• _ASSIGNED TASK_
Report all lines from the entries below in which "assisted" appears.

Content starts

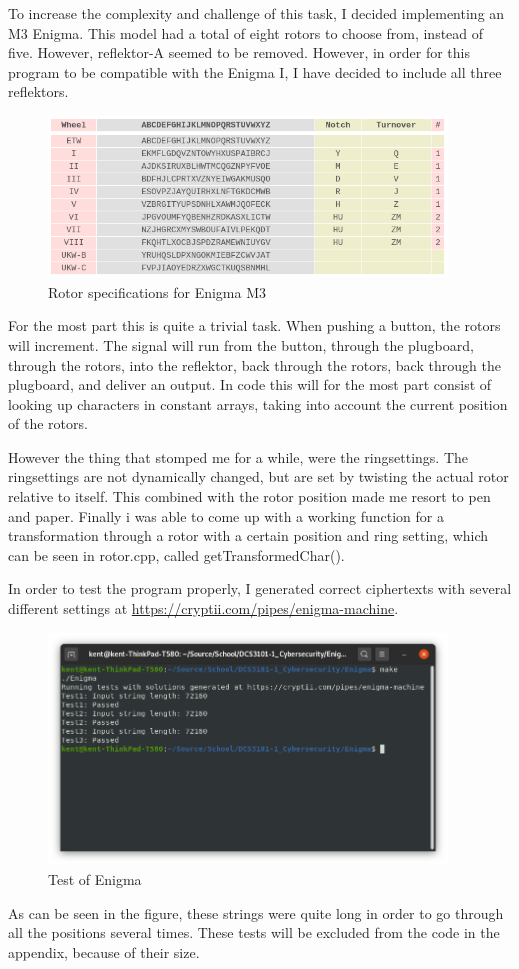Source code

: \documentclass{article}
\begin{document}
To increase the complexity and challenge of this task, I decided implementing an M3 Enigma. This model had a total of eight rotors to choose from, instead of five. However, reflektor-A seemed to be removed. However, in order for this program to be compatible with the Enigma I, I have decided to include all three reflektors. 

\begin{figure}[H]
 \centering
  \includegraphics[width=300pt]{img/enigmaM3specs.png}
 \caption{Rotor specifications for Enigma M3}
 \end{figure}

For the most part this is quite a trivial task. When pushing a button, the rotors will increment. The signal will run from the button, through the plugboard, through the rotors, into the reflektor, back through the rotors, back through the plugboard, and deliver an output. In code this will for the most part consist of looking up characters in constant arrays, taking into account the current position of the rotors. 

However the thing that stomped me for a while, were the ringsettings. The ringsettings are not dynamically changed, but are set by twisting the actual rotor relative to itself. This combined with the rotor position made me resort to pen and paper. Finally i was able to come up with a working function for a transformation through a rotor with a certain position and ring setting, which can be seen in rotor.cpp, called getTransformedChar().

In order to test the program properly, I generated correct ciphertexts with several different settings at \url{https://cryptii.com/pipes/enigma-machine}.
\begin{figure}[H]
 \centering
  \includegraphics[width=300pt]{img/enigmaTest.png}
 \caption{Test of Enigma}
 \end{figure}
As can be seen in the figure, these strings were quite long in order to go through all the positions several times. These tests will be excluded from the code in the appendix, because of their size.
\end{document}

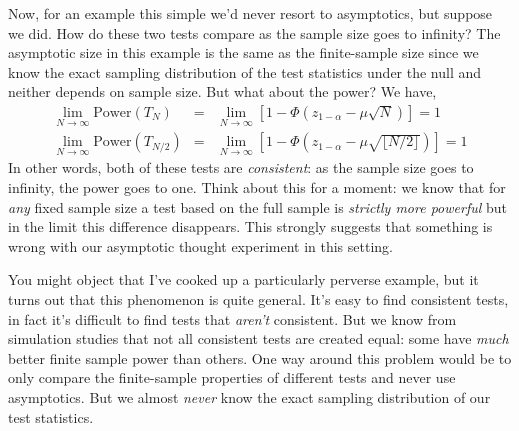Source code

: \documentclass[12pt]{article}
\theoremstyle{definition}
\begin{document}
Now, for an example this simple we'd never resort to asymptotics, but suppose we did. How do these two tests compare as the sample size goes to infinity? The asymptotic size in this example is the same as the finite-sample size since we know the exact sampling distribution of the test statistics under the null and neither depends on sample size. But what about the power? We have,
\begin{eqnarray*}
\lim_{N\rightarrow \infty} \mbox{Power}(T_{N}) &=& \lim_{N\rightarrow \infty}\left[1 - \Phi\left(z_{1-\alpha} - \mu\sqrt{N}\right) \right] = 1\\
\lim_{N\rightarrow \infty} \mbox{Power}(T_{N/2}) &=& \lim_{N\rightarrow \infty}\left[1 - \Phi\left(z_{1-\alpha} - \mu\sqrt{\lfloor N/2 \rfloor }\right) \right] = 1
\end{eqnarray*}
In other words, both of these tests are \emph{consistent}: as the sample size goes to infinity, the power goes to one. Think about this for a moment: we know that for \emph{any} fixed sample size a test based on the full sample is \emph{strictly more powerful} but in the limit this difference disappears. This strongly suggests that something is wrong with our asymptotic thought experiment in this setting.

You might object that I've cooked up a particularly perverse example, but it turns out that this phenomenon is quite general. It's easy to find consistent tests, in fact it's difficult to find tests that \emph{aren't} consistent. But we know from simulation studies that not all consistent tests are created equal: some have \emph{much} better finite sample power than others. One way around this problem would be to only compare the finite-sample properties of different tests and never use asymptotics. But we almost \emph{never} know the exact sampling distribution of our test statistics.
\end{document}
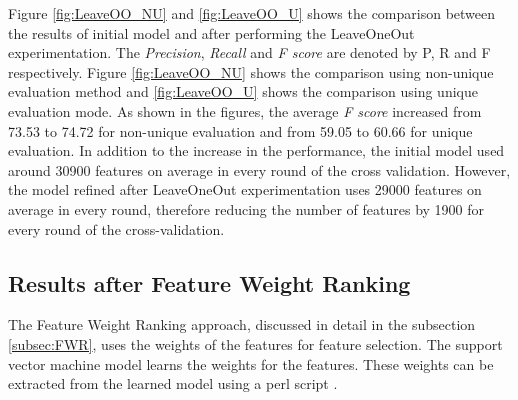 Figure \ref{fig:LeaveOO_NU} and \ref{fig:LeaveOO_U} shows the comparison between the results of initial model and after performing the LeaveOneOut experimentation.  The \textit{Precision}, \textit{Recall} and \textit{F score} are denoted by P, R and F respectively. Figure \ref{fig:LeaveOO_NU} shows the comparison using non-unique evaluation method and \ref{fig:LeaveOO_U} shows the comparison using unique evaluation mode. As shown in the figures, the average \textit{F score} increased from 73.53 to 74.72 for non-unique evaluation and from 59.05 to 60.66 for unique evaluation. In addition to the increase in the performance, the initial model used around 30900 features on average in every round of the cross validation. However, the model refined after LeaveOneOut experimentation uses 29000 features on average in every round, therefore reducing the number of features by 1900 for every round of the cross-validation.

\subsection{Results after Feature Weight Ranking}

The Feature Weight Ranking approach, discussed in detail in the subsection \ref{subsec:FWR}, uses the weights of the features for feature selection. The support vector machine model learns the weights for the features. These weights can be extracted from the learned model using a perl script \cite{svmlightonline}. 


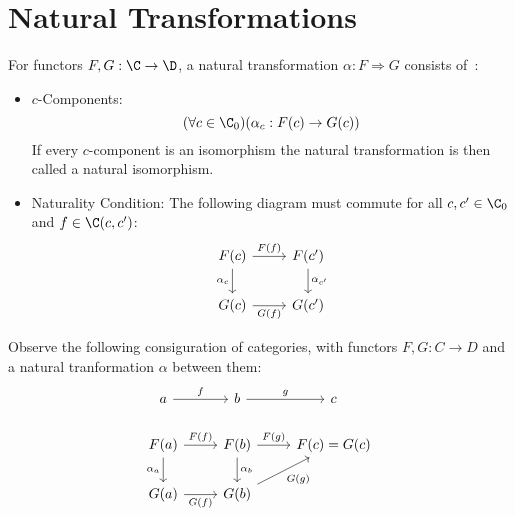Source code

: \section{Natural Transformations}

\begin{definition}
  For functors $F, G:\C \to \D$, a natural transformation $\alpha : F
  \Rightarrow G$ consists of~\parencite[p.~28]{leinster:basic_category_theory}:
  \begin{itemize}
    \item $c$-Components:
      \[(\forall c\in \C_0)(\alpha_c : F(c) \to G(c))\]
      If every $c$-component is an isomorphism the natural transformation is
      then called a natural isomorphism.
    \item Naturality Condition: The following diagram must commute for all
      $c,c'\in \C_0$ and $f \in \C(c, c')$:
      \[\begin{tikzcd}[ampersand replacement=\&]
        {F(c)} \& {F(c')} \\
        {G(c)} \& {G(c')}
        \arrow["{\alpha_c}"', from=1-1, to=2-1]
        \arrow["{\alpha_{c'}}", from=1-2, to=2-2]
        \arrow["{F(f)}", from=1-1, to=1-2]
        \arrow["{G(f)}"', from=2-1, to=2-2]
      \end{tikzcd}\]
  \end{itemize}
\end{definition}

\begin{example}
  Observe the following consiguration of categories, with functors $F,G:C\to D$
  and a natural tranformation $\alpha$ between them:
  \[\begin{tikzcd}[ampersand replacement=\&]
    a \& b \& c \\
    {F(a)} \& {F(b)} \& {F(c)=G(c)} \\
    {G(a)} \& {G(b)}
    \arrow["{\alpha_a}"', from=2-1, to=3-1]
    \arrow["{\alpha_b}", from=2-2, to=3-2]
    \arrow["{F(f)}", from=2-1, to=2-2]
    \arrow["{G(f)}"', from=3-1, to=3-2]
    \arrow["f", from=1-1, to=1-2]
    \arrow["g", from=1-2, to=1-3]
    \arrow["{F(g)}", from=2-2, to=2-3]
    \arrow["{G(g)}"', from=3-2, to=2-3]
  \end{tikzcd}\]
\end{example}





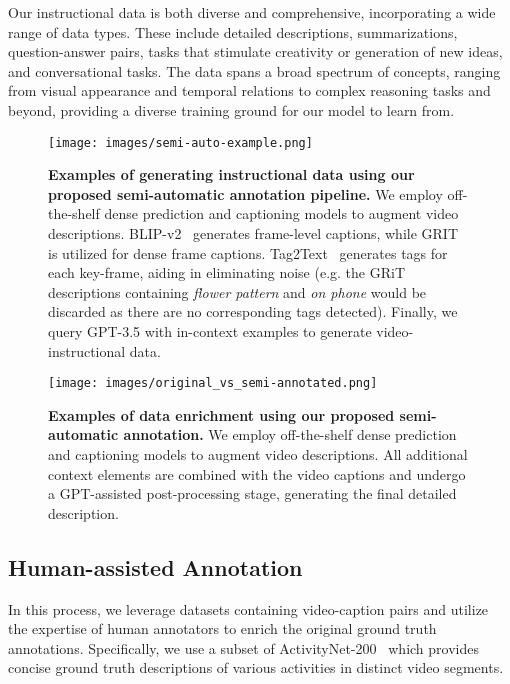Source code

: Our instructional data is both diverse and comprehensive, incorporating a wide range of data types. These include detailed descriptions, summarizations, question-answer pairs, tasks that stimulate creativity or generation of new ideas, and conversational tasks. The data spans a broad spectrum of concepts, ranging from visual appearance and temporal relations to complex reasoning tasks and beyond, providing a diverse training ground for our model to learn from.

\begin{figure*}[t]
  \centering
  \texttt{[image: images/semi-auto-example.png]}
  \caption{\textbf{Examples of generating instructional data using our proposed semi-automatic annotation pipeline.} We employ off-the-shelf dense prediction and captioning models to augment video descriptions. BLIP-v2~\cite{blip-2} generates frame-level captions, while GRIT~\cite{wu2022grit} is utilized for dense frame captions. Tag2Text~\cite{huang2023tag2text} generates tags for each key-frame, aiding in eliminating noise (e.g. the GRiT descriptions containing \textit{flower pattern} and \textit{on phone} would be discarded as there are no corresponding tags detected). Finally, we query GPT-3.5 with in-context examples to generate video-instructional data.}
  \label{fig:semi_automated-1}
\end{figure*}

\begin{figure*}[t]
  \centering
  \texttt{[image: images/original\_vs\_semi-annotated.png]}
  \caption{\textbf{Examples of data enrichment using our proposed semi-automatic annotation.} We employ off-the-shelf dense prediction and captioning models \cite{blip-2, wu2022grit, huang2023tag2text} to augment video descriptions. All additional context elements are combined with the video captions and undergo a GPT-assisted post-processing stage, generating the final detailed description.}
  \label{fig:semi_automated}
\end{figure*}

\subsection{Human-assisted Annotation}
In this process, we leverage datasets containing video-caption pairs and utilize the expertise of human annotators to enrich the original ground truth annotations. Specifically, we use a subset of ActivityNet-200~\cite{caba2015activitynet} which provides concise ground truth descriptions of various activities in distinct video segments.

Content ends
Content starts

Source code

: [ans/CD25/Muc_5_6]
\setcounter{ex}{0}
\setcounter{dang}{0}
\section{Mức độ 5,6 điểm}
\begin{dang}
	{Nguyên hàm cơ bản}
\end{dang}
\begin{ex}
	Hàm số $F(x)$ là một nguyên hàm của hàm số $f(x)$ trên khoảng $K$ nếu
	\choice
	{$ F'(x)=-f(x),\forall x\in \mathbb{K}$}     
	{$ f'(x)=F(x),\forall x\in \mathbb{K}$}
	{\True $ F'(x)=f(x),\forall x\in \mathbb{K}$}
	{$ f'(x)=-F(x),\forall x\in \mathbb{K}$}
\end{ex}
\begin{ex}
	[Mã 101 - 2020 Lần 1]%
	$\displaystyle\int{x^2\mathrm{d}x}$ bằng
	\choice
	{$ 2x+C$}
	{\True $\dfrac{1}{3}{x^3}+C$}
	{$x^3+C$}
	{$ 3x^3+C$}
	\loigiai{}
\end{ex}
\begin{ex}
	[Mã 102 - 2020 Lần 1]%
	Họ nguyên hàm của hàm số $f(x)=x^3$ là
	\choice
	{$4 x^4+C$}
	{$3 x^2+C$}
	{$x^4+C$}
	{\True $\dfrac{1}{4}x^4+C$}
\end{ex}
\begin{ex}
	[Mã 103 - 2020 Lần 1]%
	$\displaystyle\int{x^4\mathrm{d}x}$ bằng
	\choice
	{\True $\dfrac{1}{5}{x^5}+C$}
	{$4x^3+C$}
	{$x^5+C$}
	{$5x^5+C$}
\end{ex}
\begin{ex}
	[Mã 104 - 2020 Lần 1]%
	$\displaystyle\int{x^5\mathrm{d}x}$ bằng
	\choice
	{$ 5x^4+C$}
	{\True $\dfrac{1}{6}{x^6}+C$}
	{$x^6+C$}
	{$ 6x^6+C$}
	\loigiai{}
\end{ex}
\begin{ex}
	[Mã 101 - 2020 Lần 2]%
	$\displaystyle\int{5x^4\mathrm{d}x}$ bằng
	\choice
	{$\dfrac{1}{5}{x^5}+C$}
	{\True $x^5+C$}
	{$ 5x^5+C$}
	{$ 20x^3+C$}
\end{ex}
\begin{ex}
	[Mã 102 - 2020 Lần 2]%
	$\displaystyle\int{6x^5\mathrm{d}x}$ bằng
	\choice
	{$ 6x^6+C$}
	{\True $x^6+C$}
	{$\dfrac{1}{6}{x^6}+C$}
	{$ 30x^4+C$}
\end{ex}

Content ends

• _ANSWER TO THE PROBLEM_
  \caption{\textbf{Examples of data enrichment using our proposed semi-automatic annotation.} We employ off-the-shelf dense prediction and captioning models \cite{blip-2, wu2022grit, huang2023tag2text} to augment video descriptions. All additional context elements are combined with the video captions and undergo a GPT-assisted post-processing stage, generating the final detailed description.}
\subsection{Human-assisted Annotation}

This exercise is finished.